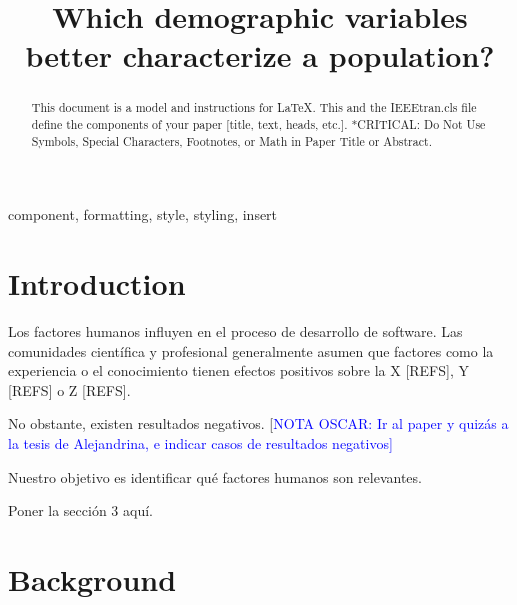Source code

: \documentclass[10pt,conference]{IEEEtran}\usepackage[]{graphicx}\usepackage[table,xcdraw]{xcolor}
\newcommand{\odnote}[1]{[\textcolor{blue}{NOTA OSCAR: #1]~}}
\begin{document}
\title{Which demographic variables better characterize a population?}

\author{
\and
{}
\and
{}
}

\maketitle

\begin{abstract}
This document is a model and instructions for \LaTeX.
This and the IEEEtran.cls file define the components of your paper [title, text, heads, etc.]. *CRITICAL: Do Not Use Symbols, Special Characters, Footnotes, 
or Math in Paper Title or Abstract.
\end{abstract}

\begin{IEEEkeywords}
component, formatting, style, styling, insert
\end{IEEEkeywords}

\section{Introduction}

Los factores humanos influyen en el proceso de desarrollo de software. Las comunidades científica y profesional generalmente asumen que factores como la experiencia o el conocimiento tienen efectos positivos sobre la X [REFS], Y [REFS] o Z [REFS].

No obstante, existen resultados negativos. \odnote{Ir al paper y quizás a la tesis de Alejandrina, e indicar casos de resultados negativos}

Nuestro objetivo es identificar qué factores humanos son relevantes.

Poner la sección 3 aquí.


\section{Background}\label{sec:background}
\end{document}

◆ DESCRIPTION OF THE TASK:
Repeat the material exactly, without images.

◆ EXPECTED ANSWER:
Source code

: \documentclass[10pt,conference]{IEEEtran}\usepackage[]{graphicx}\usepackage[table,xcdraw]{xcolor}
\newcommand{\odnote}[1]{[\textcolor{blue}{NOTA OSCAR: #1]~}}
\begin{document}
\title{Which demographic variables better characterize a population?}

\author{
\and
{}
\and
{}
}

\maketitle

\begin{abstract}
This document is a model and instructions for \LaTeX.
This and the IEEEtran.cls file define the components of your paper [title, text, heads, etc.]. *CRITICAL: Do Not Use Symbols, Special Characters, Footnotes, 
or Math in Paper Title or Abstract.
\end{abstract}

\begin{IEEEkeywords}
component, formatting, style, styling, insert
\end{IEEEkeywords}

\section{Introduction}

Los factores humanos influyen en el proceso de desarrollo de software. Las comunidades científica y profesional generalmente asumen que factores como la experiencia o el conocimiento tienen efectos positivos sobre la X [REFS], Y [REFS] o Z [REFS].

No obstante, existen resultados negativos. \odnote{Ir al paper y quizás a la tesis de Alejandrina, e indicar casos de resultados negativos}

Nuestro objetivo es identificar qué factores humanos son relevantes.

Poner la sección 3 aquí.


\section{Background}\label{sec:background}
\end{document}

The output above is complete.